- **Task goal**
Copy out each line of the data holding "dependencies".

--------------------------------

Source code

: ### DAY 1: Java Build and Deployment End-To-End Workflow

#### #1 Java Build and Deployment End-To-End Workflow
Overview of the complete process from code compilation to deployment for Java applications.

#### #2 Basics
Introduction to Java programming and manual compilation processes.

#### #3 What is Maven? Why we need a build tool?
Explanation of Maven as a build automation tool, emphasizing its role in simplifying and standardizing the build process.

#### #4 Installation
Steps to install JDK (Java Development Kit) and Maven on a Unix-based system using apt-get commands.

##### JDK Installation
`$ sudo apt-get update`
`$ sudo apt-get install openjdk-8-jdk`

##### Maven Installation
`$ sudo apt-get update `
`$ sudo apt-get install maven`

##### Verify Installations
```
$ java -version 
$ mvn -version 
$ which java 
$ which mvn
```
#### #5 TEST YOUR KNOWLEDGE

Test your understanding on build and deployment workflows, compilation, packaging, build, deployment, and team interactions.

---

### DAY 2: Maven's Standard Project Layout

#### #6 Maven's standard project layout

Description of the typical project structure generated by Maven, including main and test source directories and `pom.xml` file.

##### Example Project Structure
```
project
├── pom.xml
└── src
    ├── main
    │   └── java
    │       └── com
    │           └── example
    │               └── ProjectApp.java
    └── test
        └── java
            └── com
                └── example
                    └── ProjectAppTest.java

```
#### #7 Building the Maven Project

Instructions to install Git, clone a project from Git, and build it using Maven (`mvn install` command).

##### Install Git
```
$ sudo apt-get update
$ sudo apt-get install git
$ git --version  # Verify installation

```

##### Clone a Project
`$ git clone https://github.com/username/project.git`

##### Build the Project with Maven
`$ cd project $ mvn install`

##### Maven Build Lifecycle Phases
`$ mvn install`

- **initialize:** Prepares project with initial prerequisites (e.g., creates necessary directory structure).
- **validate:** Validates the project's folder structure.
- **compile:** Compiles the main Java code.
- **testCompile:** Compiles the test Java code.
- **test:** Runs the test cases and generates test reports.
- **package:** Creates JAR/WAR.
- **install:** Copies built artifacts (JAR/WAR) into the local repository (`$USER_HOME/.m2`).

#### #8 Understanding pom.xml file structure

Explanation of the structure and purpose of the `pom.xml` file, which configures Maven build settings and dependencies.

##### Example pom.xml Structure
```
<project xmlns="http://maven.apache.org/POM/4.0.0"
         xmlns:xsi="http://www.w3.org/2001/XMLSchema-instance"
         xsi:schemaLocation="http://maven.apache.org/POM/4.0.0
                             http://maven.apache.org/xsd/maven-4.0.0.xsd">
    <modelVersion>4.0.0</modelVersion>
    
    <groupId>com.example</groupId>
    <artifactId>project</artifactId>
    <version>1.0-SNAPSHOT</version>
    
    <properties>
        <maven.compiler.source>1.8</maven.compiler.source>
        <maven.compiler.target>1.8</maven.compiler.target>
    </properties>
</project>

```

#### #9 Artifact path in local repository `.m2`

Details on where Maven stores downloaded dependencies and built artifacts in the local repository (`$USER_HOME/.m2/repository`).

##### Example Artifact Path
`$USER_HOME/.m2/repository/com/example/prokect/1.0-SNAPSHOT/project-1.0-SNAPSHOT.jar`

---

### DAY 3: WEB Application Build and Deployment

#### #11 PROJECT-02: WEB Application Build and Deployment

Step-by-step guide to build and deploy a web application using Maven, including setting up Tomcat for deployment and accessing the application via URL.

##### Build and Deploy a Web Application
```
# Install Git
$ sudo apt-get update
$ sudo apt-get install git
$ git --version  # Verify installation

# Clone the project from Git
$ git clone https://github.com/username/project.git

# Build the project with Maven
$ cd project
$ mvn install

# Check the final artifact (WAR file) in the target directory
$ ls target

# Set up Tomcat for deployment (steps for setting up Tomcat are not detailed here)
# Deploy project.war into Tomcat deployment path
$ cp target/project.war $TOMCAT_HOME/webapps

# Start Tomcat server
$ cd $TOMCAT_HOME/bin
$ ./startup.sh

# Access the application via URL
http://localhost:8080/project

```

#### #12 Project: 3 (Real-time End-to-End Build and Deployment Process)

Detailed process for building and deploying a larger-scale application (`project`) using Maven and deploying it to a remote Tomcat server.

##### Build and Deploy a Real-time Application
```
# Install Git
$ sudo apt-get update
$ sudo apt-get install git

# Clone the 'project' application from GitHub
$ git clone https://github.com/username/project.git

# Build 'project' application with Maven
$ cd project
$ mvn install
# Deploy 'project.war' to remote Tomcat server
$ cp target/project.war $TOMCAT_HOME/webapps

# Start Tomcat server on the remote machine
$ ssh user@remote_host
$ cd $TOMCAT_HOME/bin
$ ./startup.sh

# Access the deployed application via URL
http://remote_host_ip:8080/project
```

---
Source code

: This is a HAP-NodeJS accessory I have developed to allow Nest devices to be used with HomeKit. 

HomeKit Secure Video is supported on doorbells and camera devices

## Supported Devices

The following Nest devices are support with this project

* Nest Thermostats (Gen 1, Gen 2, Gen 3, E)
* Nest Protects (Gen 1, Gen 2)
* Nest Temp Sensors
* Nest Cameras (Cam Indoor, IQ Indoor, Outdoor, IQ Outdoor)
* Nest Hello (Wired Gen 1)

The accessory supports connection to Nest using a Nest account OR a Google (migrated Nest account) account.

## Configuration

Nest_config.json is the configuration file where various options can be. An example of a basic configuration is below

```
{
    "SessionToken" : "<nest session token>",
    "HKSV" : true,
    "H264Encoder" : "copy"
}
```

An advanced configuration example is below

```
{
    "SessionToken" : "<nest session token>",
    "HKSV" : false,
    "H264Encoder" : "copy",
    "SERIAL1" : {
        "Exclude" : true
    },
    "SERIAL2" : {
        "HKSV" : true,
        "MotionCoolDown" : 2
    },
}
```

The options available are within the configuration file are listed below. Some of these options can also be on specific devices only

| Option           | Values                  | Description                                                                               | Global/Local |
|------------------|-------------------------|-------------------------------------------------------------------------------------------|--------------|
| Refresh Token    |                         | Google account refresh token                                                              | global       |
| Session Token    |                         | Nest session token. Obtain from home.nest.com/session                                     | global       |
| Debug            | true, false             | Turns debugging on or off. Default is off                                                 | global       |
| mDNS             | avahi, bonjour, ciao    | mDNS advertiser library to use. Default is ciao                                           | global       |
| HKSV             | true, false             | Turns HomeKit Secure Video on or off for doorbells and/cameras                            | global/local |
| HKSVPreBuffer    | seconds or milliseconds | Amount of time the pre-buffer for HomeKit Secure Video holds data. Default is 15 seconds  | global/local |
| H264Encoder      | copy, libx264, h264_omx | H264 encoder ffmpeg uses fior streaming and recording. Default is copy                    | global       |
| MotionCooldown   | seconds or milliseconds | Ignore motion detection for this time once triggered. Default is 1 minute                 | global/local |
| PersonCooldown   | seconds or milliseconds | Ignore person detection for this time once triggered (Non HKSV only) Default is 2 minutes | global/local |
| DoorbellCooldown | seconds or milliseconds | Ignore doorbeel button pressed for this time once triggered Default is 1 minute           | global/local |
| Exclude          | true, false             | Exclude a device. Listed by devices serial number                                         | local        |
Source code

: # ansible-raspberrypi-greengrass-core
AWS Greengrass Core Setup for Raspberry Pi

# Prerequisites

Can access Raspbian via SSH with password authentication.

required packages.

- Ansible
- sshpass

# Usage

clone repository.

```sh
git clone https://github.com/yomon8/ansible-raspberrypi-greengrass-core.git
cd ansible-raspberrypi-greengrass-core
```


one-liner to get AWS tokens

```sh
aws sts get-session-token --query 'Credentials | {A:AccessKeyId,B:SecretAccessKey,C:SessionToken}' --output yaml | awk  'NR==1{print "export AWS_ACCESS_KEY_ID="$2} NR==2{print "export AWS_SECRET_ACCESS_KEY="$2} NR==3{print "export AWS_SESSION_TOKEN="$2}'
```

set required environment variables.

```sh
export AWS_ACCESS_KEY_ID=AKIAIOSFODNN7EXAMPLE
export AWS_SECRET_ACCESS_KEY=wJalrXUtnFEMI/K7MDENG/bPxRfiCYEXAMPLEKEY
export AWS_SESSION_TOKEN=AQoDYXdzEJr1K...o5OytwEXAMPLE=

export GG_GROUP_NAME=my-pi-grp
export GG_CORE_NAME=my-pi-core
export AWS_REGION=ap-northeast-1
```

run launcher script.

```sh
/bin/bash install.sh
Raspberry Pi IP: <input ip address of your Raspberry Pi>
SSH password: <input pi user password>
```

--------------------------------

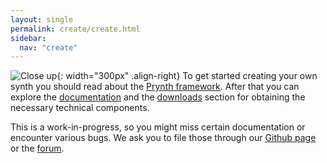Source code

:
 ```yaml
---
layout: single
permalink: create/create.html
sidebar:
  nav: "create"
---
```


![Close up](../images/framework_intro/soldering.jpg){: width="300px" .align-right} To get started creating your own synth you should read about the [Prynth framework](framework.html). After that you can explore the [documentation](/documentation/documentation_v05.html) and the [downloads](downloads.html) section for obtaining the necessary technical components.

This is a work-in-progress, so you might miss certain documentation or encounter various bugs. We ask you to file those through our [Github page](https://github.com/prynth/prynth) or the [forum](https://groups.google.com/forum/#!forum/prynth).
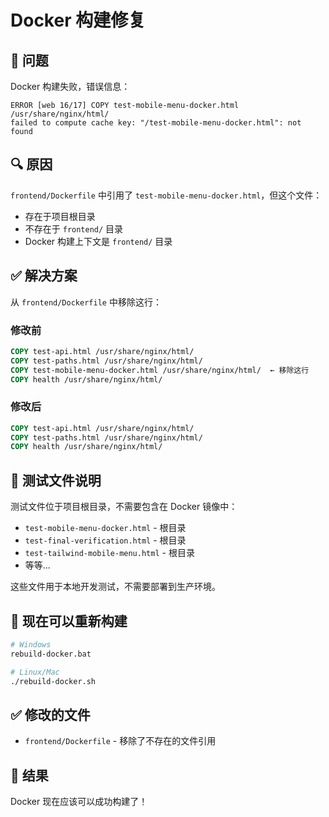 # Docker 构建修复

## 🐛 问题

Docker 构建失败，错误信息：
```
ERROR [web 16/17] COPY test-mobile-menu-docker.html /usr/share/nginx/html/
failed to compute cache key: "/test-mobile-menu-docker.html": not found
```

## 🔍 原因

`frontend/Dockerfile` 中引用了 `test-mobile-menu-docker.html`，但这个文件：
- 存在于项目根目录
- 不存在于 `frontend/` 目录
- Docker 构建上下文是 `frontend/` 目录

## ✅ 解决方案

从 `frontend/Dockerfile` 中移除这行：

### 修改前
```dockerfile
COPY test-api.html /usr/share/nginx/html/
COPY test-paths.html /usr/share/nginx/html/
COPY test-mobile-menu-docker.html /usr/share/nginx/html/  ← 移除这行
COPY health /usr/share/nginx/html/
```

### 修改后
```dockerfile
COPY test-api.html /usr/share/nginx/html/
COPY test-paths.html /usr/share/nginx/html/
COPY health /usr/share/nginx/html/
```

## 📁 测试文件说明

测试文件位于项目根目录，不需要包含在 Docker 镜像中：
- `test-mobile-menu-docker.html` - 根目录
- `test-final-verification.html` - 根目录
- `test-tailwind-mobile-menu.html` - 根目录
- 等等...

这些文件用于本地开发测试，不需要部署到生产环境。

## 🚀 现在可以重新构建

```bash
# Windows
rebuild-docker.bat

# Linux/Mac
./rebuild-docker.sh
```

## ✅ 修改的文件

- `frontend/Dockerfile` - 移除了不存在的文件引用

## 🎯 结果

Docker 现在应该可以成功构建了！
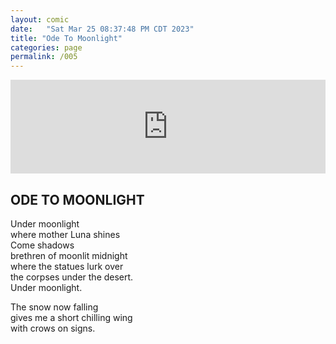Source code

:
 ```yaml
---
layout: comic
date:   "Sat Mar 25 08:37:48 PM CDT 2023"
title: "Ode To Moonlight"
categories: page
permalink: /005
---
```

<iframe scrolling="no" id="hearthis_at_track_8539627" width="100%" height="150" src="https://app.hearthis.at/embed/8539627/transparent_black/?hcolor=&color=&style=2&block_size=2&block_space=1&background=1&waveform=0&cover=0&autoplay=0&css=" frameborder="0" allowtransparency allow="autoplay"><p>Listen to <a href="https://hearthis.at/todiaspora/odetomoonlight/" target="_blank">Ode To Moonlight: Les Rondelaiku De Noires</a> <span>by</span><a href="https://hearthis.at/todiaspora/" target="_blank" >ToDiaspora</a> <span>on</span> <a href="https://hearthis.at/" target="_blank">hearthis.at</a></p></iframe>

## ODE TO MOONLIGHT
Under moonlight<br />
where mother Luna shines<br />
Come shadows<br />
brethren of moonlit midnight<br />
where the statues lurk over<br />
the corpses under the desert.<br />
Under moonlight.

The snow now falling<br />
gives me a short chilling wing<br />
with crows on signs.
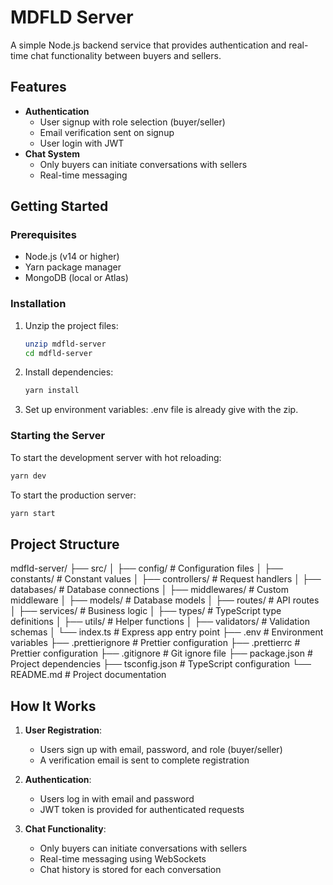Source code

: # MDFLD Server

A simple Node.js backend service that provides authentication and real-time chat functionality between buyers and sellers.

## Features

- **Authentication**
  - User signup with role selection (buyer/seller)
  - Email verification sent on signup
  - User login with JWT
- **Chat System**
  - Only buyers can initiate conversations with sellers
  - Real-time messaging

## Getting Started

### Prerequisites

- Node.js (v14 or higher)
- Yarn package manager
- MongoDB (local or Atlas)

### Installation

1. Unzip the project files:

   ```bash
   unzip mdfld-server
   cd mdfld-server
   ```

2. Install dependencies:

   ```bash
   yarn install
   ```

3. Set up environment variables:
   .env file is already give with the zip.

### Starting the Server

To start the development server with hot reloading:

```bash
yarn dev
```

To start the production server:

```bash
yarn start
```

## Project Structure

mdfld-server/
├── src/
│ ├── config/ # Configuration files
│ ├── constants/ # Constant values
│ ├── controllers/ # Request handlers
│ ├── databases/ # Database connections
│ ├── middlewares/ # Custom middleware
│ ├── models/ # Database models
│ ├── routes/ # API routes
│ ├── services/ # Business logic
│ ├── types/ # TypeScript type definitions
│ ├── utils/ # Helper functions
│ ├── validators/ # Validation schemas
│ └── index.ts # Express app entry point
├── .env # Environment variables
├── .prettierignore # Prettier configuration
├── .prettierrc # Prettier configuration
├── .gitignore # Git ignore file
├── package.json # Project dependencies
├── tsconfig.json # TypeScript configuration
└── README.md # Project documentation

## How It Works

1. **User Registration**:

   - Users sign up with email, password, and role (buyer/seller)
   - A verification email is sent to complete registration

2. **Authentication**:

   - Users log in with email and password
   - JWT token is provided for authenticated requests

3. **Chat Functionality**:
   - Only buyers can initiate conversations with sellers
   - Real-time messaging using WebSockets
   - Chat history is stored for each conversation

--------------------------------

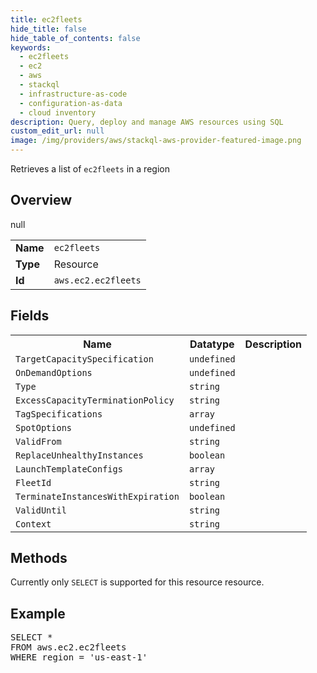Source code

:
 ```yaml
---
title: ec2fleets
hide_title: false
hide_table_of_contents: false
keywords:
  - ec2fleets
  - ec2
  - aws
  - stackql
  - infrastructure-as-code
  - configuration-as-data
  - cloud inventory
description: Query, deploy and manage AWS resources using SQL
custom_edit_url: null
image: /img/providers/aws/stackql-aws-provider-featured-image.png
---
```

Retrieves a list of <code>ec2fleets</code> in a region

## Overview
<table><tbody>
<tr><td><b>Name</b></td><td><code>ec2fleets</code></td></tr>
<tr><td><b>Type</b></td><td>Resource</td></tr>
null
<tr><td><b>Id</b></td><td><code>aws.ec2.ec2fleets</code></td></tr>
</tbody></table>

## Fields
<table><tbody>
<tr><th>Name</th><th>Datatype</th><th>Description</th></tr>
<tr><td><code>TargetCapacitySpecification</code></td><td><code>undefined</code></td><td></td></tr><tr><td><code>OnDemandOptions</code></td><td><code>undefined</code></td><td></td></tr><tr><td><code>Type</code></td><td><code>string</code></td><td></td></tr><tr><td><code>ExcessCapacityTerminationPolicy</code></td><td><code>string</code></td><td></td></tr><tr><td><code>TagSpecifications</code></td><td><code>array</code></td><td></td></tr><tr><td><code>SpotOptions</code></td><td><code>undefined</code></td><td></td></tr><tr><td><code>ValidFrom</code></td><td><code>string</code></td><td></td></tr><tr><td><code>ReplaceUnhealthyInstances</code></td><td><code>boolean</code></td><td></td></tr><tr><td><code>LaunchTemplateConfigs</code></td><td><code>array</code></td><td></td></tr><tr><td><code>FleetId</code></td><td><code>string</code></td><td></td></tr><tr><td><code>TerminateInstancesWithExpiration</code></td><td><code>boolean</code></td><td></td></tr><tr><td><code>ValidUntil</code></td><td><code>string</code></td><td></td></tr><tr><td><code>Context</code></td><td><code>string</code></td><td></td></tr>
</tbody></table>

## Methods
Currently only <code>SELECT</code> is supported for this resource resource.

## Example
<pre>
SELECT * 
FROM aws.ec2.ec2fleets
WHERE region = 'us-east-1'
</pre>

--------------------------------

- **Solution for this problem**
Explanation of the structure and purpose of the `pom.xml` file, which configures Maven build settings and dependencies.
Details on where Maven stores downloaded dependencies and built artifacts in the local repository (`$USER_HOME/.m2/repository`).
2. Install dependencies:
├── package.json # Project dependencies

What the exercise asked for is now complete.